What to do:
In the following material, identify every line holding the string "Xcode" and return it.

Provided records:
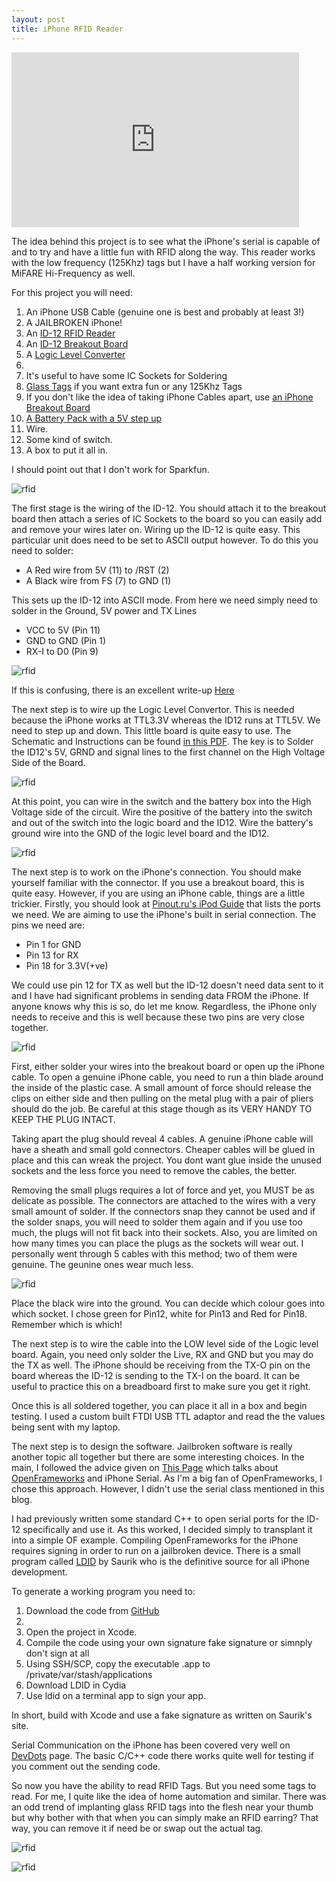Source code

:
 ```yaml
--- 
layout: post
title: iPhone RFID Reader
---
```



<iframe src="https://player.vimeo.com/video/10133832" width="460" height="280" frameborder="0" webkitAllowFullScreen mozallowfullscreen allowFullScreen></iframe>


The idea behind this project is to see what the iPhone's serial is capable of and to try and have a little fun with RFID along the way. This reader works with the low frequency (125Khz) tags but I have a half working version for MiFARE Hi-Frequency as well.

For this project you will need:
<ol>
<li>An iPhone USB Cable (genuine one is best and probably at least 3!)</li>
<li>A JAILBROKEN iPhone!</li>
<li>An <a href="http://www.sparkfun.com/commerce/product_info.php?products_id=8419">ID-12 RFID Reader</a></li>
<li>An <a href="http://www.sparkfun.com/commerce/product_info.php?products_id=8423">ID-12 Breakout Board</a></li>
<li>A <a href="http://www.sparkfun.com/commerce/product_info.php?products_id=8745">Logic Level Converter</a><li>
<li>It's useful to have some IC Sockets for Soldering</li>
<li><a href="http://www.sparkfun.com/commerce/product_info.php?products_id=9416">Glass Tags</a> if you want extra fun or any
125Khz Tags</li>
<li>If you don't like the idea of taking iPhone Cables apart, use <a href="http://www.sparkfun.com/commerce/product_info.php?products_id=8295">an iPhone Breakout Board</a></li>
<li><a href="http://www.sparkfun.com/commerce/product_info.php?products_id=8249">A Battery Pack with a 5V step up</a>
<li>Wire.</li>
<li>Some kind of switch.</li>
<li>A box to put it all in.</li>
</ol>

I should point out that I don't work for Sparkfun.


![rfid](http://4.bp.blogspot.com/_WNXP2eEZSdg/S5uZOisQ0MI/AAAAAAAAAoA/NwIthN0PcYY/s320/IMG_0194.JPG)



The first stage is the wiring of the ID-12. You should attach it to the breakout board then attach a series of IC Sockets to the board so you can easily add and remove your wires later on. Wiring up the ID-12 is quite easy. This particular unit does need to be set to ASCII  output however. To do this you need to solder:
<ul>  
<li>A Red wire from 5V (11) to /RST (2)</li>
<li>A Black wire from FS (7) to GND (1)</li>
</ul>
This sets up the ID-12 into ASCII mode. From here we need simply need to solder in the Ground, 5V power and TX Lines 
<ul>
<li>VCC to 5V (Pin 11)</li>
<li>GND to GND (Pin 1)</li>
<li>RX-I to D0 (Pin 9)</li>
</ul>


![rfid](http://2.bp.blogspot.com/_WNXP2eEZSdg/S5uZOEhsNeI/AAAAAAAAAn4/VBBipUYHjw4/s320/IMG_0193.JPG)


If this is confusing, there is an excellent write-up <a href="http://www.instructables.com/id/Weather-proof-Bluetooth-capable-RFID-reader/">Here</a>

The next step is to wire up the Logic Level Convertor. This is needed because the iPhone works at TTL3.3V whereas the ID12 runs at TTL5V. We need  to step up and down. This little board is quite easy to use. The Schematic and Instructions can be found <a href="http://www.sparkfun.com/datasheets/BreakoutBoards/Level-Converter-v10.pdf">in this PDF</a>. The key is to Solder the ID12's 5V, GRND and signal lines to the first channel on the High Voltage Side of the Board. 


![rfid](http://2.bp.blogspot.com/_WNXP2eEZSdg/S5uZN4lZ3nI/AAAAAAAAAnw/XEEzpWJfgcA/s1600-h/IMG_0192.JPG)


At this point, you can wire in the switch and the battery box into the High Voltage side of the circuit. Wire the positive of the battery into the switch and out of the switch into the logic board and the ID12. Wire the battery's ground wire into the GND of the logic level board and the ID12.


![rfid](http://4.bp.blogspot.com/_WNXP2eEZSdg/S5uZOyAjYZI/AAAAAAAAAoI/iDgYkTy65Yo/s1600-h/IMG_0195.JPG)


The next step is to work on the iPhone's connection. You should make yourself familiar with the connector. If you use a breakout board, this is quite easy. However, if you are using  an iPhone cable, things are a little trickier. Firstly, you should look at <a href="http://pinouts.ru/PortableDevices/ipod_pinout.shtml">Pinout.ru's iPod Guide</a> that lists the ports we need. We are aiming to use the iPhone's built in serial connection. The pins we need are:

<ul>
<li>Pin 1 for GND</li>
<li>Pin 13 for RX</li>
<li>Pin 18 for 3.3V(+ve)</li>
</ul>

We could use pin 12 for TX as well but the ID-12 doesn't need data sent to it and I have had significant problems in sending data FROM the iPhone. If anyone knows why this is so, do let me know. Regardless, the iPhone only needs to receive and this is well because these two pins are very close together.


![rfid](http://2.bp.blogspot.com/_WNXP2eEZSdg/S5uhRnr66CI/AAAAAAAAAoY/_WuR7bLHYj8/s1600-h/IMG_0199.JPG)


First, either solder your wires into the breakout board or open up the iPhone cable. To open a genuine iPhone cable, you need to run a thin blade around the inside of the plastic case.  A small amount of force should release the clips on either side and then pulling on the metal plug with a pair of pliers should do the job. Be careful at this stage though as its  VERY HANDY TO KEEP THE PLUG INTACT. 

Taking apart the plug should reveal 4 cables. A genuine iPhone cable will have a sheath and small gold connectors. Cheaper cables will be glued in place and this can wreak the project. You dont want glue inside the unused sockets and the less force you need to remove the cables, the better.

Removing the small plugs requires a lot of force and yet, you MUST be as delicate as possible. The connectors are attached to the wires with a very small amount of solder. If the connectors snap they cannot be used and if the solder snaps, you will need to solder them again and if you use too much, the plugs will not fit back into their sockets. Also, you are limited on how many times you can place the plugs as the sockets will wear out. I personally went through 5 cables with this method; two of them were genuine. The geunine ones wear much less.


![rfid](http://3.bp.blogspot.com/_WNXP2eEZSdg/S5uhR6vCU3I/AAAAAAAAAog/X_yiQNPtu_o/s1600-h/IMG_0200.JPG)

Place the black wire into the ground. You can decide which colour goes into which socket. I chose green for Pin12, white for Pin13 and Red for Pin18. Remember which is which!

The next step is to wire the cable into the LOW level side of the Logic level board. Again, you need only solder the Live, RX and GND but you may do the TX as well. The iPhone should be receiving from the TX-O pin on the board whereas the ID-12 is sending to the TX-I on the board. It can be useful to practice this on a breadboard first to make sure you get it right.

Once this is all soldered together, you can place it all in a box and begin testing. I used a custom built FTDI USB TTL adaptor and read the the values being sent with my laptop.

The next step is to design the software. Jailbroken software is really another topic all together but there are some interesting choices. In the main, I followed the advice given on <a href="http://hcgilje.wordpress.com/2010/02/15/iphone-serial-communication/">This Page</a> which talks about <a href="http://www.openframeworks.cc/">OpenFrameworks</a> and iPhone Serial. As I'm a big fan of OpenFrameworks, I chose this approach. However, I didn't use the serial class mentioned in this blog.


I had previously written some standard C++ to open serial ports for the ID-12 specifically and use it. As this worked, I decided simply to transplant it into a simple OF example. Compiling OpenFrameworks for the iPhone requires signing in order to run on a jailbroken device. There is a small program called <a href="http://www.saurik.com/id/8">LDID</a> by Saurik who is the definitive source for all iPhone development.

To generate a working program you need to:
<ol>
<li>Download the code from <a href="http://github.com/OniDaito/iPhoneRFID">GitHub</a><li>
<li>Open the project in Xcode.</li>
<li>Compile the code using your own signature fake signature or simnply don't sign at all</li>
<li>Using SSH/SCP, copy the executable .app to /private/var/stash/applications</li>
<li>Download LDID in Cydia</li>
<li>Use ldid on a terminal app to sign your app.</li>
</ol>
In short, build with Xcode and use a fake signature as written on Saurik's site.

Serial Communication on the iPhone has been covered very well on <a href="http://devdot.wikispaces.com/Iphone+Serial+Port+Tutorial">DevDots</a> page. The basic C/C++ code there
works quite well for testing if you comment out the sending code.

So now you have the ability to read RFID Tags. But you need some tags to read. For me, I quite like the idea of home automation and similar. There was an odd trend of implanting glass RFID tags into the flesh near your thumb but why bother with that when you can simply make an RFID earring? That way, you can remove it if need be or swap out the actual tag.


![rfid](http://3.bp.blogspot.com/_WNXP2eEZSdg/S5uZV3xK4jI/AAAAAAAAAoQ/Z5Be4iI0x4s/s1600-h/IMG_0196.JPG)



![rfid](http://4.bp.blogspot.com/_WNXP2eEZSdg/S5uZNwVPgyI/AAAAAAAAAno/GvzTy-02ZS8/s1600-h/earing-in.jpg)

Answer to the exercise:
<li>Open the project in Xcode.</li>
In short, build with Xcode and use a fake signature as written on Saurik's site.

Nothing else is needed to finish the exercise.